3. Bakersfield, Calif. (3.1%) – Bakersfield has one of the highest unemployment rates (12%) among all metropolitan areas. But better-than-expected job growth in the construction and agricultural sectors has propelled this San Joaquin Valley metro to third in our ranking. The agriculture boom has been seen most in crop production and farm labor contractors/crew leaders. Meanwhile, much of the surprising construction growth has been in two sub-sectors — oil and gas pipeline and related structures construction and electrical contractors and other wiring installation contractors.
4. Provo-Orem, Utah (2.8%) – Next is Provo-Orem, which has the fourth-fewest total jobs of any top 100 metro (an estimated 211,639). This metro area just south of Salt Lake City has seen surprisingly large job gains in professional, scientific, and technical services (see here for more); administrative and support services; specialty trade contractors; state/local government; and computer and electronic product manufacturing.

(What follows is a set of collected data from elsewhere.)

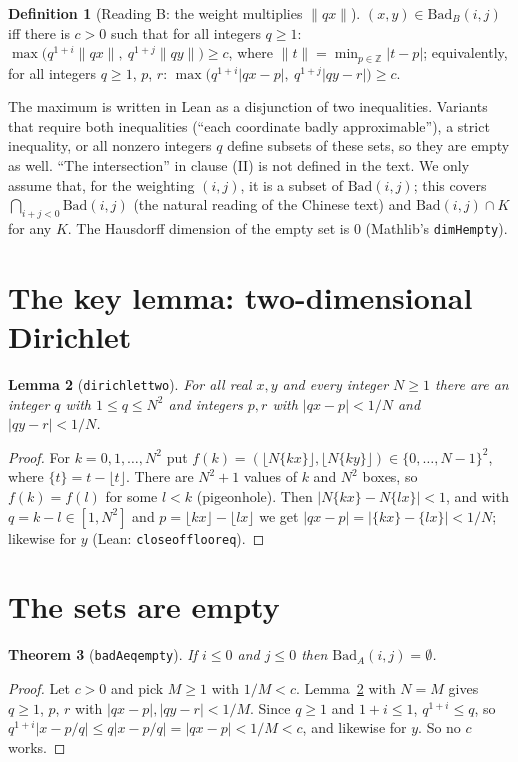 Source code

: \documentclass[11pt]{article}
\newtheorem{theorem}{Theorem}
\newtheorem{lemma}[theorem]{Lemma}
\theoremstyle{definition}
\newtheorem{definition}[theorem]{Definition}
\theoremstyle{remark}
\renewcommand{\_}{\oldus\allowbreak}
\newcommand{\BadA}{\mathrm{Bad}_A}
\newcommand{\BadB}{\mathrm{Bad}_B}
\begin{document}
\begin{definition}[Reading B: the weight multiplies $\|qx\|$]
$(x,y)\in\BadB(i,j)$ iff there is $c>0$ such that for all integers $q\ge 1$:
$\max\bigl(q^{1+i}\|qx\|,\ q^{1+j}\|qy\|\bigr)\ge c$, where $\|t\|=\min_{p\in\mathbb{Z}}|t-p|$; equivalently,
for all integers $q\ge1$, $p$, $r$: $\max\bigl(q^{1+i}|qx-p|,\ q^{1+j}|qy-r|\bigr)\ge c$.
\end{definition}

The maximum is written in Lean as a disjunction of two inequalities. Variants that require both inequalities
(``each coordinate badly approximable''), a strict inequality, or all nonzero integers $q$ define subsets of
these sets, so they are empty as well.  ``The intersection'' in clause (II) is not defined in the text. We
only assume that, for the weighting $(i,j)$, it is a subset of $\mathrm{Bad}(i,j)$; this covers
$\bigcap_{i+j<0}\mathrm{Bad}(i,j)$ (the natural reading of the Chinese text) and $\mathrm{Bad}(i,j)\cap K$ for any $K$.
The Hausdorff dimension of the empty set is $0$ (Mathlib's \texttt{dimH\_empty}).

\section{The key lemma: two-dimensional Dirichlet}

\begin{lemma}[\texttt{dirichlet\_two}]\label{lem:dir}
For all real $x,y$ and every integer $N\ge1$ there are an integer $q$ with $1\le q\le N^2$ and integers $p,r$
with $|qx-p|<1/N$ and $|qy-r|<1/N$.
\end{lemma}
\begin{proof}
For $k=0,1,\dots,N^2$ put $f(k)=(\lfloor N\{kx\}\rfloor,\lfloor N\{ky\}\rfloor)\in\{0,\dots,N-1\}^2$, where
$\{t\}=t-\lfloor t\rfloor$. There are $N^2+1$ values of $k$ and $N^2$ boxes, so $f(k)=f(l)$ for some $l<k$
(pigeonhole). Then $|N\{kx\}-N\{lx\}|<1$, and with $q=k-l\in[1,N^2]$ and
$p=\lfloor kx\rfloor-\lfloor lx\rfloor$ we get $|qx-p|=|\{kx\}-\{lx\}|<1/N$; likewise for $y$
(Lean: \texttt{close\_of\_floor\_eq}).
\end{proof}

\section{The sets are empty}

\begin{theorem}[\texttt{badA\_eq\_empty}]
If $i\le 0$ and $j\le 0$ then $\BadA(i,j)=\emptyset$.
\end{theorem}
\begin{proof}
Let $c>0$ and pick $M\ge1$ with $1/M<c$. Lemma~\ref{lem:dir} with $N=M$ gives $q\ge1$, $p$, $r$ with
$|qx-p|,|qy-r|<1/M$. Since $q\ge1$ and $1+i\le 1$, $q^{1+i}\le q$, so
$q^{1+i}|x-p/q|\le q|x-p/q|=|qx-p|<1/M<c$, and likewise for $y$. So no $c$ works.
\end{proof}
\end{document}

A note on Utah: Provo-Orem, Salt Lake City (No. 6), and Ogden-Clearfield (No. 29) are all in the upper third of the top 100 metros in competitiveness.
5. Houston-Sugar Land-Bayton, Texas (2.7%) — No metro in America has added more jobs than expected since 2010 than Houston (79,815). These jobs aren’t coming in oil & gas extraction or support activities for mining — Houston’s actually doing worse than expected in these two booming industries — but rather in health care, accommodation/food service, and manufacturing. In particular, home health care services, offices of physicians, restaurants, employment services, and fabricated metal product manufacturing are far surpassing expected growth.
A couple of caveats worth noting: These are trends based upon 2 years’ worth of data. Also, the model assumes that competitiveness and job creation are synonymous. It is important to keep in mind that in some cases, innovative economies may be generating productivity gains that stifle job creation. So the picture maybe a bit more complex than this analysis suggests. But it is fun to see which metro areas made the list.